In this embodiment, the server 2 may include, but is not limited to, a memory 11, a processor 12, and a network interface 13, which may be communicatively connected to each other through a system bus. It is noted that fig. 1 only shows the server 2 with components 11-13, but it is to be understood that not all of the shown components are required to be implemented, and that more or fewer components may be implemented instead.
The memory 11 includes at least one type of readable storage medium, which includes a flash memory, a hard disk, a multimedia card, a card-type memory (e.g., SD or DX memory, etc.), a Random Access Memory (RAM), a Static Random Access Memory (SRAM), a Read Only Memory (ROM), an Electrically Erasable Programmable Read Only Memory (EEPROM), a Programmable Read Only Memory (PROM), a magnetic memory, a magnetic disk, an optical disk, etc. In some embodiments, the storage 11 may be an internal storage unit of the server 2, such as a hard disk or a memory of the server 2. In other embodiments, the memory 11 may also be an external storage device of the server 2, such as a plug-in hard disk, a Smart Media Card (SMC), a Secure Digital (SD) Card, a Flash memory Card (Flash Card), or the like, provided on the server 2. Of course, the memory 11 may also include both an internal storage unit of the server 2 and an external storage device thereof. In this embodiment, the memory 11 is generally used for storing an operating system installed in the server 2 and various types of application software, such as program codes of the question bank generating system 200. Furthermore, the memory 11 may also be used to temporarily store various types of data that have been output or are to be output.
The processor 12 may be a Central Processing Unit (CPU), controller, microcontroller, microprocessor, or other data Processing chip in some embodiments. The processor 12 is typically used to control the overall operation of the server 2. In this embodiment, the processor 12 is configured to run the program codes stored in the memory 11 or process data, for example, run the question bank generating system 200.
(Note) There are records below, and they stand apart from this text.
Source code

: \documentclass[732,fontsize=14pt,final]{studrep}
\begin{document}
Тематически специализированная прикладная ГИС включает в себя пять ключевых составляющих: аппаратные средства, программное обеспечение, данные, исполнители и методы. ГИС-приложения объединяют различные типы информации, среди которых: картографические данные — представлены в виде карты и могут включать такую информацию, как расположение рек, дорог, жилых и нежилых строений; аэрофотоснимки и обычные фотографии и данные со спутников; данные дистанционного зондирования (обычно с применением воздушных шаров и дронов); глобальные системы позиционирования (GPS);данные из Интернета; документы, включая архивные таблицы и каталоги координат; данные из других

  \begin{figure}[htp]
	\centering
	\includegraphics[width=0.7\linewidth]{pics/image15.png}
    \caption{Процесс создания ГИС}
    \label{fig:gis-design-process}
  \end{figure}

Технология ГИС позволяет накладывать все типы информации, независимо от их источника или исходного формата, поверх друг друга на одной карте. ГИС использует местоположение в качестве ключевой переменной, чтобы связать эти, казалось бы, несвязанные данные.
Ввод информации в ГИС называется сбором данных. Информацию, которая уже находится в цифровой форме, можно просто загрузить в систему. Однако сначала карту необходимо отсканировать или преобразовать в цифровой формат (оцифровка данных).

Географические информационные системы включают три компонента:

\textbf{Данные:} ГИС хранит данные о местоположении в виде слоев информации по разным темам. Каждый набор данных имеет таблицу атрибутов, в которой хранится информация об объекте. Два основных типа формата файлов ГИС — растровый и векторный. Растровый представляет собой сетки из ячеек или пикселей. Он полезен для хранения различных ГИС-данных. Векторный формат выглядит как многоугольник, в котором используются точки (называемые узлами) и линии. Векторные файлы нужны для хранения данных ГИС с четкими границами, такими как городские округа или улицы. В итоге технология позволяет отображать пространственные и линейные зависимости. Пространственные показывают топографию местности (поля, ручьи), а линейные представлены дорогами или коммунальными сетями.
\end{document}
The network interface 13 may comprise a wireless network interface or a wired network interface, and the network interface 13 is generally used for establishing communication connection between the server 2 and other electronic devices.
The application environment and the hardware structure and function of the related devices of the various embodiments of the present invention have been described in detail so far. Hereinafter, various embodiments of the present invention will be proposed based on the above-described application environment and related devices.
First, the present invention provides an item bank generating system 200.
Referring to fig. 2, a block diagram of a first embodiment of the library generating system 200 of the present invention is shown.
In this embodiment, the question bank generating system 200 includes a series of computer program instructions stored in the memory 11, and when the computer program instructions are executed by the processor 12, the question bank generating operation according to the embodiments of the present invention can be implemented. In some embodiments, the question bank generating system 200 may be divided into one or more modules based on the particular operations implemented by the various portions of the computer program instructions. For example, in fig. 2, the question bank generating system 200 may be divided into an acquiring module 201, a converting module 202, a generating module 203, and a storing module 204. Wherein:
the obtaining module 201 is configured to obtain description information of the recruitment position of the recruitment website.
Generally, professional interview questions of the interviewer or the interview are manually drawn up by the recruiter according to different position information, however, when the position requirement changes or positions are newly increased, if the position requirement changes, the interview questions need to be drawn up again and printed if the position requirement changes or the positions are newly increased, and if the position requirement changes, the interview questions need to be drawn up again, the test system needs to be updated, and great inconvenience is brought to the recruiter.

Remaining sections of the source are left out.